Task directions:
Going through the material underneath, give only the number of lines that contain "Authorization".
======
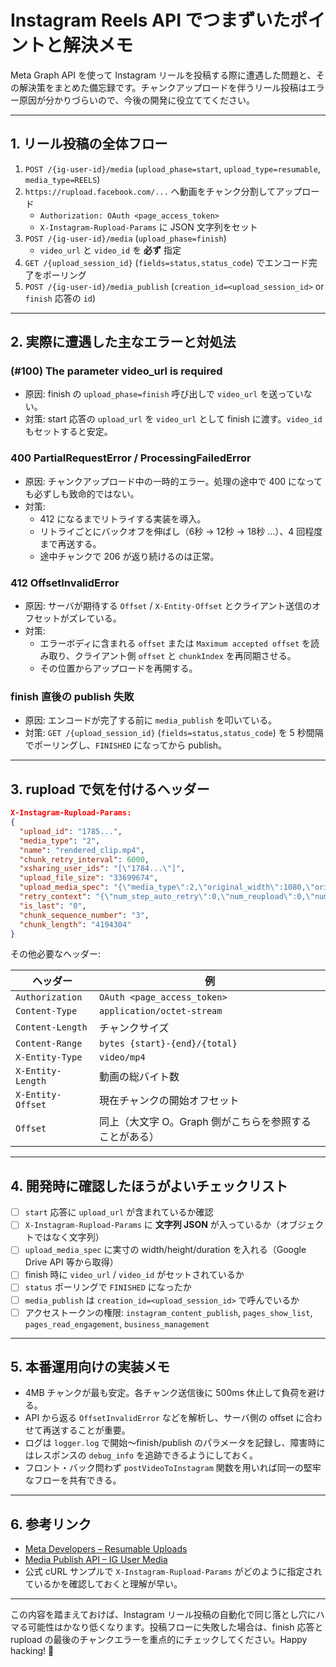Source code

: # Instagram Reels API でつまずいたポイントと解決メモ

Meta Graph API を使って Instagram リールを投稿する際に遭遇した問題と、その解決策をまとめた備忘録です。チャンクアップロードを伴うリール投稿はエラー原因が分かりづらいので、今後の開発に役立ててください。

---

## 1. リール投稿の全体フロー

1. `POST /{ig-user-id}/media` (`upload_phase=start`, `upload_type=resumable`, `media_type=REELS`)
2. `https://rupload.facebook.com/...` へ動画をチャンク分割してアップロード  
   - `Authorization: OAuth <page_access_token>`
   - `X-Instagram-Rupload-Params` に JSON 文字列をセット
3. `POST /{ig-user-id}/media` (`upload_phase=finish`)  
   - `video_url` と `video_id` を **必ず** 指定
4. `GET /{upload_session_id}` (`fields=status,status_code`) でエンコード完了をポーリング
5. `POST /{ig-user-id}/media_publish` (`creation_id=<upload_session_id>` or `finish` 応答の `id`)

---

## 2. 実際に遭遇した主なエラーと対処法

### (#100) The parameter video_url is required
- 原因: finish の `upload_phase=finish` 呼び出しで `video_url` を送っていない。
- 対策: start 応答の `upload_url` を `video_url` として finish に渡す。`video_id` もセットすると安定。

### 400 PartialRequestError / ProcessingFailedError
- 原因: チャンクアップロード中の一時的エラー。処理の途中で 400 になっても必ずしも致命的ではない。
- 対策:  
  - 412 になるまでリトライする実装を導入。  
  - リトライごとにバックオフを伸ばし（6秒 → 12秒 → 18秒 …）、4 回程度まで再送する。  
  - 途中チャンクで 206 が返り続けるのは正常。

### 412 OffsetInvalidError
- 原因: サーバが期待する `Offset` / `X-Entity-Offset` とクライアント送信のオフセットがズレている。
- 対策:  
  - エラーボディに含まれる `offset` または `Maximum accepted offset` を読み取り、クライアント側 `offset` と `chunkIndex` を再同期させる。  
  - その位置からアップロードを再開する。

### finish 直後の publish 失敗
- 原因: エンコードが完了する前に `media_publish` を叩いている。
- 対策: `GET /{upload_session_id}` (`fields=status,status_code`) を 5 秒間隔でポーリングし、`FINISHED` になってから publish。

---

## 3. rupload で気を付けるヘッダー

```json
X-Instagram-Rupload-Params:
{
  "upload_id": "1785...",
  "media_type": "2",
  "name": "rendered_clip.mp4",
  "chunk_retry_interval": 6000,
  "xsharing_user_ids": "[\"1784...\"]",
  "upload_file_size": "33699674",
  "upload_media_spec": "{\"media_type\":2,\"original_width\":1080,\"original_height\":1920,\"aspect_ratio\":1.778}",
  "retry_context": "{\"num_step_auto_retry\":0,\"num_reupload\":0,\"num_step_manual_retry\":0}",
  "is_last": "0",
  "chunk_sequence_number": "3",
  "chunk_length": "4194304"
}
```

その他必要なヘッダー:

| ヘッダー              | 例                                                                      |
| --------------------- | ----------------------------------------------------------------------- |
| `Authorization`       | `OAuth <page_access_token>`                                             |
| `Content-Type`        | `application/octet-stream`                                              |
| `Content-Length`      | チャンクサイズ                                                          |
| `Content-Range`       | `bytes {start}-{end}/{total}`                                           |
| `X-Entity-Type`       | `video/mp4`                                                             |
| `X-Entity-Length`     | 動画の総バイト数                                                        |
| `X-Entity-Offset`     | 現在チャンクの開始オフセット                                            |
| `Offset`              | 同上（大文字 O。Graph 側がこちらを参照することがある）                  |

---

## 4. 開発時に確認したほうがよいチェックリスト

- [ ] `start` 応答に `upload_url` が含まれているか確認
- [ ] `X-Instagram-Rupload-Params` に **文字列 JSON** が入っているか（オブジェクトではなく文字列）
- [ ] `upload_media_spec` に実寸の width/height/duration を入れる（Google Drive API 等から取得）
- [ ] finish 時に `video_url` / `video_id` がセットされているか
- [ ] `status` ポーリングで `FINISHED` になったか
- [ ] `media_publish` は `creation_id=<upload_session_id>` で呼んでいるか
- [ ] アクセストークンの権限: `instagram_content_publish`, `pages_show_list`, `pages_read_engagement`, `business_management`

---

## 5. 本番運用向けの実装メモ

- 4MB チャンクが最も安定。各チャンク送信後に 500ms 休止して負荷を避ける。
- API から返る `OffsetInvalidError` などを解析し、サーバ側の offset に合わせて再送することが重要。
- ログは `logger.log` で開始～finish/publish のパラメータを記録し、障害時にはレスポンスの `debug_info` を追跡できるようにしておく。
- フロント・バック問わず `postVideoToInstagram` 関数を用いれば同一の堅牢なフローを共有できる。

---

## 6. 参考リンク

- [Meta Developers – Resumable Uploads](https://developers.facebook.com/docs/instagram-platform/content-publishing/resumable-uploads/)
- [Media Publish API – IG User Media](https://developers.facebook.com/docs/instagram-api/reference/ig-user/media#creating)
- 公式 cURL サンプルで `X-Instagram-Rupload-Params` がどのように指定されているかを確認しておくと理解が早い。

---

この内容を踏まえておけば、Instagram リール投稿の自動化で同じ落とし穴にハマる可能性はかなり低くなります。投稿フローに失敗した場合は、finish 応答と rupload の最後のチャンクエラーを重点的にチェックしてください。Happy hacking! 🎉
======
Answer area:
2